É feio o processo que na maioria das vezes culmina na morte.
É feio o processo de luto que a sociedade entende como normal.
Mas a morte. Aqueles instantes. É feia. É assustadoramente maquiavélica, cruel, medonha.
Ver a morte nos olhos conscientes de quem amamos é o nosso pior pesadelo. A morte dorida e dolorosa, crua e real, é – para os que estão conscientes, pior do que uma cena de terror.
Perguntaram-lhe muitas vezes como era saber. E ela dizia “eu não sei o que é não saber”.
Eu sei o que é não saber o quão feia é a morte. E por isso, sei que dava tudo para padecer de tal ignorância.
Mas sabendo como é feia, diabólica e tudo o que há de mau, não posso deixar de me sentir sortuda no que isso me traz.

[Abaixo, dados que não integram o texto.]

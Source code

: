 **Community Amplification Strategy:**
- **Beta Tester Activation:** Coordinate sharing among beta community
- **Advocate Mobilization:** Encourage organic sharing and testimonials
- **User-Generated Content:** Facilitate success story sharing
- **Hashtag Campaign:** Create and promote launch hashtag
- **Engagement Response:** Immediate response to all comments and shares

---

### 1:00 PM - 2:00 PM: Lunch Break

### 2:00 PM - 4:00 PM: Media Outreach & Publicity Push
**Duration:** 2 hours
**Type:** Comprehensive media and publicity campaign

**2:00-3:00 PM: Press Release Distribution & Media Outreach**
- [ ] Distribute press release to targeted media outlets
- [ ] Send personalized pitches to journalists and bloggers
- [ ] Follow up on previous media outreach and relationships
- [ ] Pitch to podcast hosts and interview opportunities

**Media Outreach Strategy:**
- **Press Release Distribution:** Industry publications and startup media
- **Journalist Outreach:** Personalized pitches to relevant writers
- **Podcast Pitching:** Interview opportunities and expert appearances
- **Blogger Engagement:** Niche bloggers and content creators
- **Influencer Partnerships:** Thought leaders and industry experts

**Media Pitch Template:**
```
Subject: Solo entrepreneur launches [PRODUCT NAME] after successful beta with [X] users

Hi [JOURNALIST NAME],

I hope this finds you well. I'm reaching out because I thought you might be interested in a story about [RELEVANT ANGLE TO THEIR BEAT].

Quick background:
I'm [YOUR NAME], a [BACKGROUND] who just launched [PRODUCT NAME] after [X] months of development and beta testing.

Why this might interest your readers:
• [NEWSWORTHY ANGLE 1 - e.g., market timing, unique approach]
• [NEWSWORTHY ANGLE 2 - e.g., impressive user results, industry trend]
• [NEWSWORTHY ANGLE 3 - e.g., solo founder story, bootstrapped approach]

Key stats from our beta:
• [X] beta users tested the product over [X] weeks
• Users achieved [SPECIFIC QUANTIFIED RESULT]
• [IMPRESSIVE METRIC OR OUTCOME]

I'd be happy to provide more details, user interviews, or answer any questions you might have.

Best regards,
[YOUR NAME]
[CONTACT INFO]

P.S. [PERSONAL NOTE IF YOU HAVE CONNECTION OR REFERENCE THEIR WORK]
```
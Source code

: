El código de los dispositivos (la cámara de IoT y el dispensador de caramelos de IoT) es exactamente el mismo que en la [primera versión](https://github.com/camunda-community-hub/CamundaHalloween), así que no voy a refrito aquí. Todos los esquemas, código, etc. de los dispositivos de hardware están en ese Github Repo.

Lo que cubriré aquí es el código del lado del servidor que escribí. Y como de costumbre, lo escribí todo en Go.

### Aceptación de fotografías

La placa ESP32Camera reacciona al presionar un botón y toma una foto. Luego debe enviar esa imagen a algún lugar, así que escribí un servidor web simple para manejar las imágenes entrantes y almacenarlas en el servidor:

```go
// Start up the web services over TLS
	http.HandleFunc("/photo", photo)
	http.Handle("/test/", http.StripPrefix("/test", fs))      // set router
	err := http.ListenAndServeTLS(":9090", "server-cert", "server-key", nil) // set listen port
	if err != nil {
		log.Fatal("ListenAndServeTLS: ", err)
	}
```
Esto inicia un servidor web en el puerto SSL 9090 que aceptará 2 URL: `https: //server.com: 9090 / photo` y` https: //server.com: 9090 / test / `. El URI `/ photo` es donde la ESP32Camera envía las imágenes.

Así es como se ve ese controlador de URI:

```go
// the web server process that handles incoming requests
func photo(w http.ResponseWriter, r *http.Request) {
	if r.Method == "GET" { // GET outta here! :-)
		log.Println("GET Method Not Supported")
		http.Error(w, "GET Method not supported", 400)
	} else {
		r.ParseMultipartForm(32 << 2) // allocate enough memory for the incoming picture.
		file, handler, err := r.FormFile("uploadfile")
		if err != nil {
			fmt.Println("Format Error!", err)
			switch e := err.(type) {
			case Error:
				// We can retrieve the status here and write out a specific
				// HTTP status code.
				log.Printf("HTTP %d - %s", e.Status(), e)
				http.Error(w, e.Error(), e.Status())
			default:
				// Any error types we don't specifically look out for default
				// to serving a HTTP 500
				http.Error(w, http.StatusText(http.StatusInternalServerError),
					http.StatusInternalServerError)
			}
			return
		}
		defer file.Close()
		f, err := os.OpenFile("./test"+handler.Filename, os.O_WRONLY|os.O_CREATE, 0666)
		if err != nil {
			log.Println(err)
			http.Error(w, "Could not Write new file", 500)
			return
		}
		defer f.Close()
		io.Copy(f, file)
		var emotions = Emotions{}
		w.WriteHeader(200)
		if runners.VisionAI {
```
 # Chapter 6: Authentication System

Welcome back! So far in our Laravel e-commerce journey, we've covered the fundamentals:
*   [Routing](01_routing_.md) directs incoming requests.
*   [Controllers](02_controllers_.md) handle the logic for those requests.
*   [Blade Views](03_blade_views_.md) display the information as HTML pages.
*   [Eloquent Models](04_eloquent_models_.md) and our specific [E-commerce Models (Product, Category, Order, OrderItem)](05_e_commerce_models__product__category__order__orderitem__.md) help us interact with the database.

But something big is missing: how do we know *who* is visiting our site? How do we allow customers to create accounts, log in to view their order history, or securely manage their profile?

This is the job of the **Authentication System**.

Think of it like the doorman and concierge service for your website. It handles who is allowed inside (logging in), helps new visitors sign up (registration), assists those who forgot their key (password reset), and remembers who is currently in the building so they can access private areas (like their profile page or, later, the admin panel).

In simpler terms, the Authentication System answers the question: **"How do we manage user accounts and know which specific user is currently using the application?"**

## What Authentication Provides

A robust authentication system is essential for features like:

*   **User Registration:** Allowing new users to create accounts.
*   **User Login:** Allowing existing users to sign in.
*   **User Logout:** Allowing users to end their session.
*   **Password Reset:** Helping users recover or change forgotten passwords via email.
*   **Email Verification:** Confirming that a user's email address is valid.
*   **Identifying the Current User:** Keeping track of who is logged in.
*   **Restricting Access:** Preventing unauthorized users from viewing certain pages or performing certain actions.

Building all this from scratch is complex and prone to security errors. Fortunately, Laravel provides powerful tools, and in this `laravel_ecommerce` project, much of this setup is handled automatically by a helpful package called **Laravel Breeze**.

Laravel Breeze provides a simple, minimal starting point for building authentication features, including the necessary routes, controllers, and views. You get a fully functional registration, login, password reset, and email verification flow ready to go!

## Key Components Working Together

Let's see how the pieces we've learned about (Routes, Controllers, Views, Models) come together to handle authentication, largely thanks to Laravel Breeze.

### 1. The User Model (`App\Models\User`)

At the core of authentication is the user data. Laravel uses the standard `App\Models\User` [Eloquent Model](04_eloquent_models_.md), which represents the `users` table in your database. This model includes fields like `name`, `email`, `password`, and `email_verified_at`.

Há, por muito ignóbil que isto possa parecer, uma sensação de superioridade. A consciência e o conhecimento levam a uma sensação de superioridade quase esotérica. A da consciência perfeita (que sei que nunca se tem sem se olhar a morte nos olhos) de que vamos mesmo morrer. E que o mais certo é que seja feio. E que até pode ser daqui a muitos anos, mas também pode ser amanhã, esta noite ou agora. E essa consciência faz-me viver de uma forma diferente. Felizmente, os que são importantes para mim, também viveram esta dor comigo, por isso de uma forma ou de outra, também se moldaram, também se reformularam. Com mais ou menos profundidade. E adaptaram-se a esta minha forma de estar que sei não ser de todo comum.
A minha filha nasceu nesta realidade. Com esta mãe. Com este pai. Com estes avós e nesta família que vive assim, de uma forma diferente. E, no meio do seu discurso muito infantil, muitas vezes baralhado e confuso em temas tão banais como a descrição do dia, há uma componente tão clara e alinhada em relação ao que verdadeiramente importa que sei que isto não se ensina. Vive-se.
De tudo o que eu gostava de não ter aprendido para não ter de ensinar, aquilo que mais quero assegurar é precisamente isso mesmo, que aprende aquilo que aprendi à custa do meu pior pesadelo tornado realidade. Que ser feliz, todos os dias e sempre, só depende de nós e do que está cá dentro. O resto? O resto que se foda.
Revi-me tanto neste teu post, nesta frase: Ver a morte nos olhos conscientes de quem amamos é o nosso pior pesadelo. Também eu passei por essa reformulação e conheço essa sensação de “superioridade”. Mudou-me e o meu filho tb está a crescer vivenciando esse sentimento. Por isso é que não consigo perdoar à minha mãe, por ter vivido o mesmo processo (ou pior) não ter conseguido encarar a vida de outra forma, por se ter tornado azeda e dar prioridades a coisas que não têm importância nenhuma. O pior é que a morte me ensinou a largar o que é secundário e negativo, de modo a aproveitar a vida. E quando esse “pior” é a tua mãe, dói. Desculpa o desabafo, mas é algo que anda a corroer-me e esse teu post mexeu comigo. Um beijinho grande
Oh querida, um grande grande beijinho!